|
The financial industry has learnt nothing
Since the crash of Lehman Brothers bank in 2008, the financial industry has learned that it is sitting on the
jackpot, and is the sole winner from the crisis. All national budgets were dependent on the banks, central
banks would have to make concessions to keep banks solvent, politicians would have to make concessions to stay
in power.
So banks continue to gamble as they have always done, they promise investors everything under the sun and
collect fat bonuses for conduction bad business. They also make money out of being rescued, since the bank
bail-outs were carried out by means of
state support,
a fact which however is quickly concealed.
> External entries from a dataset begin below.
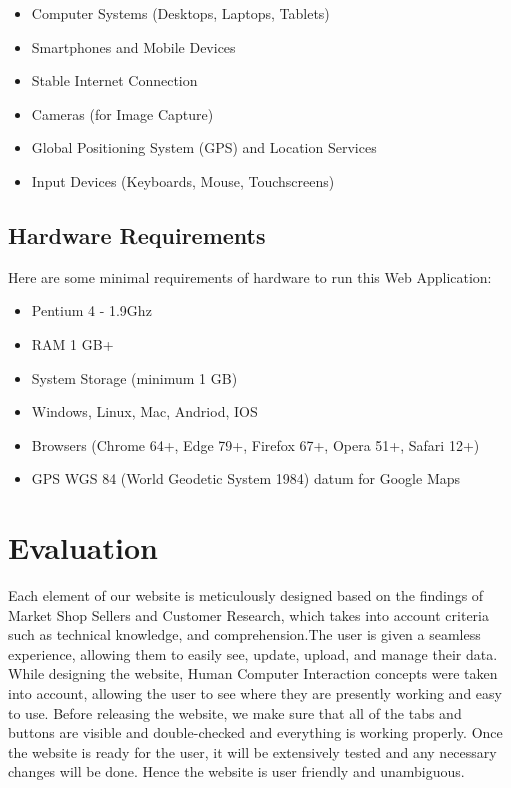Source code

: \begin{itemize}
	\item Computer Systems (Desktops, Laptops, Tablets)
	\item Smartphones and Mobile Devices
	\item Stable Internet Connection
	\item Cameras (for Image Capture)
	\item Global Positioning System (GPS) and Location Services
	\item Input Devices (Keyboards, Mouse, Touchscreens)
\end{itemize}

\subsection{Hardware Requirements}
Here are some minimal requirements of hardware to run this Web Application:
\begin{itemize}
	\item Pentium 4 - 1.9Ghz  
	\item RAM 1 GB+ 
	\item System Storage (minimum 1 GB)
	\item Windows, Linux, Mac, Andriod, IOS
	\item Browsers (Chrome 64+, Edge 79+, Firefox 67+, Opera 51+, Safari 12+)
	\item GPS WGS 84 (World Geodetic System 1984) datum for Google Maps 
\end{itemize}


\section{Evaluation}
Each element of our website is meticulously designed based on the findings of Market Shop Sellers and Customer Research, which takes into account criteria such as technical knowledge, and comprehension.The user is given a seamless experience, allowing them to easily see, update, upload, and manage their data. While designing the website, Human Computer Interaction concepts were taken into account, allowing the user to see where they are presently working and easy to use. Before releasing the website, we make sure that all of the tabs and buttons are visible and double-checked and everything is working properly. Once the website is ready for the user, it will be extensively tested and any necessary changes will be done. Hence the website is user friendly and unambiguous.

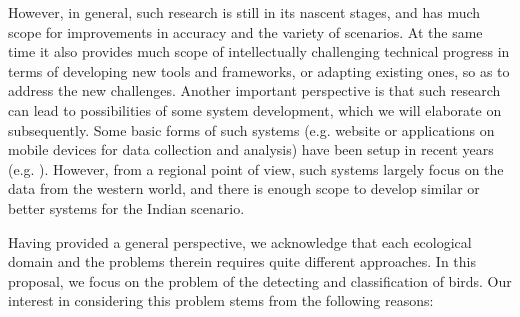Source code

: \documentclass{article}
\begin{document}
However, in general, such research is still in its nascent stages, and has much
scope for improvements in accuracy and the variety of scenarios. At the same time it
also provides much scope of intellectually challenging technical progress in
terms of developing new tools and frameworks, or adapting existing ones, so as
to address the new challenges. Another important perspective is that such
research can lead to possibilities of some system development, which we will
elaborate on subsequently. Some basic forms of such systems (e.g. website or
applications on mobile devices for data collection and analysis) have been setup
in recent years (e.g. \cite{birdsnap}). However, from a regional point of view,
such systems largely focus on the data from the western world, and there is
enough scope to develop similar or better systems for the Indian scenario. 

Having provided a general perspective, we acknowledge that each ecological
domain and the problems therein requires quite different approaches. In this
proposal, we focus on the problem of the detecting and classification of birds.
Our interest in considering this problem stems from the following reasons: 
\end{document}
Now the EU Parliament has voted in favour of the creation of a majority mechanism designed to better protect the
Euro community against financial crises and wind up bankrupt banks, without asking the taxpayer to foot the bill.
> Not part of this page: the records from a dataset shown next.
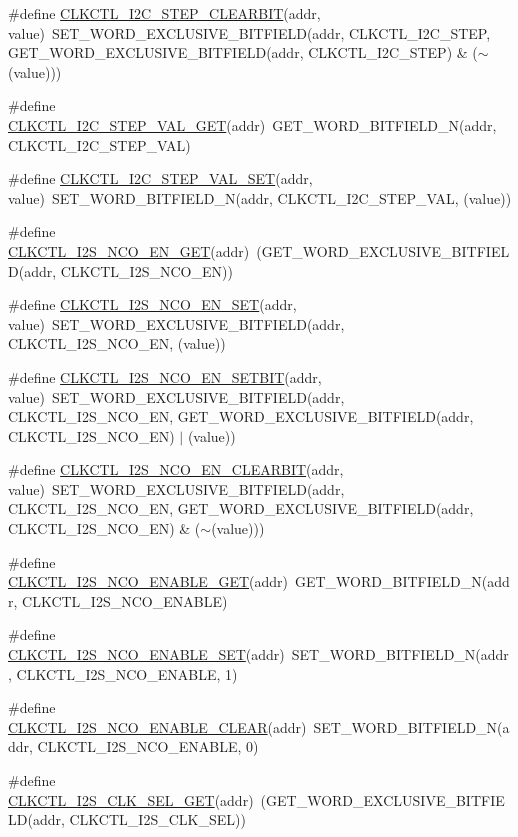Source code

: \begin{DoxyCompactItemize}
\item 
\#define \hyperlink{a00544_a68eb2f22f767c82ddc7d8e477a6e7bbd}{CLKCTL\_\-I2C\_\-STEP\_\-CLEARBIT}(addr, value)~SET\_\-WORD\_\-EXCLUSIVE\_\-BITFIELD(addr, CLKCTL\_\-I2C\_\-STEP, GET\_\-WORD\_\-EXCLUSIVE\_\-BITFIELD(addr, CLKCTL\_\-I2C\_\-STEP) \& ($\sim$(value)))
\item 
\#define \hyperlink{a00544_aaaef44b80f37ecf9306fef6f7280a5e5}{CLKCTL\_\-I2C\_\-STEP\_\-VAL\_\-GET}(addr)~GET\_\-WORD\_\-BITFIELD\_\-N(addr, CLKCTL\_\-I2C\_\-STEP\_\-VAL)
\item 
\#define \hyperlink{a00544_a2c4fc3761a7a7ee24557746dbde229b9}{CLKCTL\_\-I2C\_\-STEP\_\-VAL\_\-SET}(addr, value)~SET\_\-WORD\_\-BITFIELD\_\-N(addr, CLKCTL\_\-I2C\_\-STEP\_\-VAL, (value))
\item 
\#define \hyperlink{a00544_a24287add3b48c8bb0edf58d923f06d57}{CLKCTL\_\-I2S\_\-NCO\_\-EN\_\-GET}(addr)~(GET\_\-WORD\_\-EXCLUSIVE\_\-BITFIELD(addr, CLKCTL\_\-I2S\_\-NCO\_\-EN))
\item 
\#define \hyperlink{a00544_affcf89200591f47dab298e77752fb32c}{CLKCTL\_\-I2S\_\-NCO\_\-EN\_\-SET}(addr, value)~SET\_\-WORD\_\-EXCLUSIVE\_\-BITFIELD(addr, CLKCTL\_\-I2S\_\-NCO\_\-EN, (value))
\item 
\#define \hyperlink{a00544_a1d2db9a25fd58f07ba0567d8a9f1369b}{CLKCTL\_\-I2S\_\-NCO\_\-EN\_\-SETBIT}(addr, value)~SET\_\-WORD\_\-EXCLUSIVE\_\-BITFIELD(addr, CLKCTL\_\-I2S\_\-NCO\_\-EN, GET\_\-WORD\_\-EXCLUSIVE\_\-BITFIELD(addr, CLKCTL\_\-I2S\_\-NCO\_\-EN) $|$ (value))
\item 
\#define \hyperlink{a00544_a43ec849a354564015cd4ecd081767ef6}{CLKCTL\_\-I2S\_\-NCO\_\-EN\_\-CLEARBIT}(addr, value)~SET\_\-WORD\_\-EXCLUSIVE\_\-BITFIELD(addr, CLKCTL\_\-I2S\_\-NCO\_\-EN, GET\_\-WORD\_\-EXCLUSIVE\_\-BITFIELD(addr, CLKCTL\_\-I2S\_\-NCO\_\-EN) \& ($\sim$(value)))
\item 
\#define \hyperlink{a00544_ade4d4a69d74c8f36e29abeb9a2b0759d}{CLKCTL\_\-I2S\_\-NCO\_\-ENABLE\_\-GET}(addr)~GET\_\-WORD\_\-BITFIELD\_\-N(addr, CLKCTL\_\-I2S\_\-NCO\_\-ENABLE)
\item 
\#define \hyperlink{a00544_a312a4793621129507a5671c301949394}{CLKCTL\_\-I2S\_\-NCO\_\-ENABLE\_\-SET}(addr)~SET\_\-WORD\_\-BITFIELD\_\-N(addr, CLKCTL\_\-I2S\_\-NCO\_\-ENABLE, 1)
\item 
\#define \hyperlink{a00544_a2c3fe9199f330a373994ad058c13f56f}{CLKCTL\_\-I2S\_\-NCO\_\-ENABLE\_\-CLEAR}(addr)~SET\_\-WORD\_\-BITFIELD\_\-N(addr, CLKCTL\_\-I2S\_\-NCO\_\-ENABLE, 0)
\item 
\#define \hyperlink{a00544_a38a02a90bfca6e3c5606847d4a73597b}{CLKCTL\_\-I2S\_\-CLK\_\-SEL\_\-GET}(addr)~(GET\_\-WORD\_\-EXCLUSIVE\_\-BITFIELD(addr, CLKCTL\_\-I2S\_\-CLK\_\-SEL))

\end{DoxyCompactItemize}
This is impossible, but the intentions sound good; the fact that they are in themselves expensive has been
confirmed by the DZ Bank by means of a
study.
Banks have had to pay up to € 10 billion annually for the resurrection of ailing banks. In this case, they
are again building in principle on unsound foundations.
The details of the winding-up programme were decided by the EU Parliament, the EU member states and the EU
Commission in mid-March 2014. The huge money relocation programme is to be carried out under the supervision
of the ECB; the sum of € 55 billion (a rescue package for the rescue package of banks) is to be set up as a
fund within eight years. Where this money is to come from remains a matter of conjecture. The only ray of
light is a policy of investment security of the banks, which in future must hold 0.8% of protected investments
in national backup funds. Savings of up to € 100,000 per customer are protected; but this too must remain
nothing more than a promise,
because just as nonsensically and impossible as anything that had to do with the so-called Euro rescue, which
is based on
borrowing and a glut in the money supply,
the bank union will also contribute to the collapse of the entire edifice. This can only be good for us,
because this will at least put an end to a farce that is unrivalled in history.